Раздраженные уголовными процессами, которые представлялись им бесконечными, медленно и неповоротливо прокладывающими свой путь через замысловатую систему правосудия, политики в Сакраменто приняли меры. Возобладало мнение, будто затянутое правосудие — помеха правосудию, и никому не было дела до того, что это мнение противоречит базовому компоненту состязательной системы — праву обвиняемого на полноценную и энергичную защиту. Законодательное собрание штата обошло это маленькое неудобство и проголосовало за внесение изменений в закон, включив в него меры по упрощению судебной процедуры. Полное представление доказательств, которыми располагает обвинение, было заменено для вступительных слушаний тем, что справедливо было бы назвать игрой в прятки. Кроме главного следователя, разрешалось выборочно вызвать лишь некоторых свидетелей, показания с чужих слов скорее принимались во внимание, чем отвергались, и от обвинения не требовалось представлять и половины собранных доказательств — только некое проходимое количество.
В результате на практике дело почти никогда не доходило до представления даже достаточного количества доказательств, и вступительные слушания превращались в простое штампование печати на пути к процессу.
Тем не менее смысл в них был и для защиты. Я все же имел возможность заглянуть в то, что предстоит, и поставить под вопрос хотя бы тех свидетелей и те улики, которые будут представлены. Вот зачем нужна была подготовительная работа. Мне требовалось предугадать, какие карты раскроет Фриман, и решить, как сыграть против них.
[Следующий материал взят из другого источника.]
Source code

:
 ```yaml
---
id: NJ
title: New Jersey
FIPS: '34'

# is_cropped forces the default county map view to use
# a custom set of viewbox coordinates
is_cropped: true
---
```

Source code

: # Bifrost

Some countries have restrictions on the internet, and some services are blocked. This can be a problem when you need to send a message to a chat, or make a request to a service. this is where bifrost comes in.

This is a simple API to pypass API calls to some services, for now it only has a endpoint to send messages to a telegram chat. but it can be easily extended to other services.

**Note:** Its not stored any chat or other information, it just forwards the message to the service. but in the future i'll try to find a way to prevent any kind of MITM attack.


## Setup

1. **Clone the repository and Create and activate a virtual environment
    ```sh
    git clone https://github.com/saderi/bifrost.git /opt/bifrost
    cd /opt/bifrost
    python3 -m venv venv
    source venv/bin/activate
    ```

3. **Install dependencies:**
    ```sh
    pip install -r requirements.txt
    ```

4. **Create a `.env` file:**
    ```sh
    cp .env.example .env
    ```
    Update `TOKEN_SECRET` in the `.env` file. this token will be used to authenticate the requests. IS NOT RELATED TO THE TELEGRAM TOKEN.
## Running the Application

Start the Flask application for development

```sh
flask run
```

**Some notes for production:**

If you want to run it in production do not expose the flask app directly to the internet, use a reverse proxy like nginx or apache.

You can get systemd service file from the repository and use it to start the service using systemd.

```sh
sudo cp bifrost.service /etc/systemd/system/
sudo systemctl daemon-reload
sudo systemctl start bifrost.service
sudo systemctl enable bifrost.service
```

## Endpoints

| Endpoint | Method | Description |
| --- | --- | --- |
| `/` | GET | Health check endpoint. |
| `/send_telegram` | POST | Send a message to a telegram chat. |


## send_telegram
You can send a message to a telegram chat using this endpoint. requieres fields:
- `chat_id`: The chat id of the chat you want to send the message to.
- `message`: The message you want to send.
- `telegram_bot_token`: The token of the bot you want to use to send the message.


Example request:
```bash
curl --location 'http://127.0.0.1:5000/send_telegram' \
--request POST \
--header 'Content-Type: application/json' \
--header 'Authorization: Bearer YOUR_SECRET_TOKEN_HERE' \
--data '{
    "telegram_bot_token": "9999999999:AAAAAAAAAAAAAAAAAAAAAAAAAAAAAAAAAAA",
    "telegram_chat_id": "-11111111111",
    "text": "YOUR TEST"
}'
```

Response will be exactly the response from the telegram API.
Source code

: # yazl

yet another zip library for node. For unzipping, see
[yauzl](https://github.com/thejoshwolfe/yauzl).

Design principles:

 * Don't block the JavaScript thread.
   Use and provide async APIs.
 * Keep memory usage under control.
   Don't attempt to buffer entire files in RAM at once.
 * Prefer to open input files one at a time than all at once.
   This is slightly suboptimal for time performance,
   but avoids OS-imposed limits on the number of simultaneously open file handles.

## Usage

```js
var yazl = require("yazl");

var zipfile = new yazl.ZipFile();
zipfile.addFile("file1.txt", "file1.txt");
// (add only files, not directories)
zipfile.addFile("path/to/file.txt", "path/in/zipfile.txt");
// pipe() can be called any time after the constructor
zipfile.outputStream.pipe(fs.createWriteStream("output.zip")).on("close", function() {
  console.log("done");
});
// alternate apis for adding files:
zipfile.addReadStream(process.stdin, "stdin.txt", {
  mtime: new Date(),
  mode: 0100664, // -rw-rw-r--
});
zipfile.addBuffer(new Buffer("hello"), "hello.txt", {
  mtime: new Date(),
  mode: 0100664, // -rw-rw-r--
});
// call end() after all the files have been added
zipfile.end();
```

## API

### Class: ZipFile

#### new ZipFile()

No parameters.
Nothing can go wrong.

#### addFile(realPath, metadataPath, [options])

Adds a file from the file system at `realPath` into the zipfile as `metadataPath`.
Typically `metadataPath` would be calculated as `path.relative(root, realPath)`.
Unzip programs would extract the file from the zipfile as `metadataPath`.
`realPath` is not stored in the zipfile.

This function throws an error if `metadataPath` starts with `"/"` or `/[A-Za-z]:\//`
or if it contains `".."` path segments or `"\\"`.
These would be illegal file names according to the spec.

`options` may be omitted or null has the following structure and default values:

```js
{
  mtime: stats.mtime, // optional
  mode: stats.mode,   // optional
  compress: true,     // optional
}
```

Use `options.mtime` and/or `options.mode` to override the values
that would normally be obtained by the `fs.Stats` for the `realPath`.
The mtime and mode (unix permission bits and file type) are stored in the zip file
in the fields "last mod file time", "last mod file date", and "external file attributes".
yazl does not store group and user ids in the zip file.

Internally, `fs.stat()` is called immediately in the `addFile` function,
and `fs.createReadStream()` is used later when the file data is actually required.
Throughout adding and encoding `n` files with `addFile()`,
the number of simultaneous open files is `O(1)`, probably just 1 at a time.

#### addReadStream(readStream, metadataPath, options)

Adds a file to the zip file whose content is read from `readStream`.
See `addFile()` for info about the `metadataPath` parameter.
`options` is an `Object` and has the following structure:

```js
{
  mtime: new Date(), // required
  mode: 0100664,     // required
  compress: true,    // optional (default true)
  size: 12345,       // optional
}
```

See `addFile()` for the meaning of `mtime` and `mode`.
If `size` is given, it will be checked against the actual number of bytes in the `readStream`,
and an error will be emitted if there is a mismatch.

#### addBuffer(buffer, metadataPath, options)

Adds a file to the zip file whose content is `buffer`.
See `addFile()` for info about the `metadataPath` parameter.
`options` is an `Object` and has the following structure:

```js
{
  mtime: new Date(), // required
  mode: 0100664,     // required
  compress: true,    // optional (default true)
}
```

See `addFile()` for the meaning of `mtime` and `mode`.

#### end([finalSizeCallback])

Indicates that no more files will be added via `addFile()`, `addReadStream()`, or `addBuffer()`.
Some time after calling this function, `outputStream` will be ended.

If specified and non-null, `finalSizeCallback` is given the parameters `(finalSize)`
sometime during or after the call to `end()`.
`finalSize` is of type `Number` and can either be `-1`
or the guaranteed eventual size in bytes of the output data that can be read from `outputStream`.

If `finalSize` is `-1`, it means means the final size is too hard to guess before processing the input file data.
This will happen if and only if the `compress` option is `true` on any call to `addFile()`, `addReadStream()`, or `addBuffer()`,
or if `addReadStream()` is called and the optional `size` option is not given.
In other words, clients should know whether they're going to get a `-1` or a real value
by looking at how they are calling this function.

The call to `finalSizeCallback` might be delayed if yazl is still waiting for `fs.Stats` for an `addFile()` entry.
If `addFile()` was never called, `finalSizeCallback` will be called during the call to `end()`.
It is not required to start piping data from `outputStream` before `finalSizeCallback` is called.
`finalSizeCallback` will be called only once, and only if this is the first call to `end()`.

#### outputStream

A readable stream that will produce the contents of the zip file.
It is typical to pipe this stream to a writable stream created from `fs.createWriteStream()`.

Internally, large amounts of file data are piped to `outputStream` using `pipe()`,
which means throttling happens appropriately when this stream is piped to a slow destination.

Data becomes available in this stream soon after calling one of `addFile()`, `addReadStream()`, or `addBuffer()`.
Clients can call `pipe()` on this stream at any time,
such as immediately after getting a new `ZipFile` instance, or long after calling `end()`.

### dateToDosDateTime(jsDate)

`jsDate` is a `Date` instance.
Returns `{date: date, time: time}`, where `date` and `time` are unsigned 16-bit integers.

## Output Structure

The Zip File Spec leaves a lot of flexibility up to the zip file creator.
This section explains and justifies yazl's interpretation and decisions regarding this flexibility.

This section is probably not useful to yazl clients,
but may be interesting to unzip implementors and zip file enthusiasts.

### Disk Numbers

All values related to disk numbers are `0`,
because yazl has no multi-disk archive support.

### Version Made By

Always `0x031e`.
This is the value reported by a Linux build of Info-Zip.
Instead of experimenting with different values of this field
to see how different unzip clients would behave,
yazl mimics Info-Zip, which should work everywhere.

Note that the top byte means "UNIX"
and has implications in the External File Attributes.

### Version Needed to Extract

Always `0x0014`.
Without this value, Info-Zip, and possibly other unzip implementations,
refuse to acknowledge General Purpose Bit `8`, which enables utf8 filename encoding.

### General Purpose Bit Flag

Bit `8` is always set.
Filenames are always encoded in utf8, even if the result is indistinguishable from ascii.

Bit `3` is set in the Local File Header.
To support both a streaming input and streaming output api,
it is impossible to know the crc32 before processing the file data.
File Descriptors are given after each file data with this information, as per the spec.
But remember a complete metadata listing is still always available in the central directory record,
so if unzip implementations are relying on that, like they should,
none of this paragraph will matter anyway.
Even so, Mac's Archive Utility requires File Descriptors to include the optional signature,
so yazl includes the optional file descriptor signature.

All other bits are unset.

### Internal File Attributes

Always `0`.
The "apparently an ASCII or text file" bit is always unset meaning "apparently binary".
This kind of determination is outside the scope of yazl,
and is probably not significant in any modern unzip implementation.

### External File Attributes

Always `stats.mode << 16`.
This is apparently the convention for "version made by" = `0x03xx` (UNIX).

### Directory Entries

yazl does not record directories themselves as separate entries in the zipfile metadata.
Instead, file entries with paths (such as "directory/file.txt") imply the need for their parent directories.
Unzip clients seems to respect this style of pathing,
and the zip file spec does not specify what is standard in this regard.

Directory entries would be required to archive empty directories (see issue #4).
О досудебном соглашении речи не было. Фриман не протягивала руку, да и моя клиентка в любом случае не пожелала бы ее принять. Мы полным ходом шли к процессу, который должен был начаться в апреле или мае, и я бы не сказал, что не радовался этому. Нам представлялась легальная возможность оправдаться, и если Лайза Треммел желала ею воспользоваться, я должен был быть в полной боевой готовности.
За последние недели как несколько хороших, так и несколько плохих новостей поступило с «доказательного фронта». Как и ожидалось, судья Моралес отклонил наши ходатайства об исключении из доказательной базы записи допроса и результатов обыска в доме Лайзы. Это расчищало обвинению путь для выстраивания дела вокруг нескольких столпов: мотив, возможность и показания единственной свидетельницы. У них было дело об отъеме дома, история Лайзиной протестной деятельности против банка, ее уличающее признание, сделанное во время допроса, а главное — свидетельница Марго Скейфер, утверждавшая, что видела Лайзу менее чем в квартале от банка спустя несколько минут после убийства.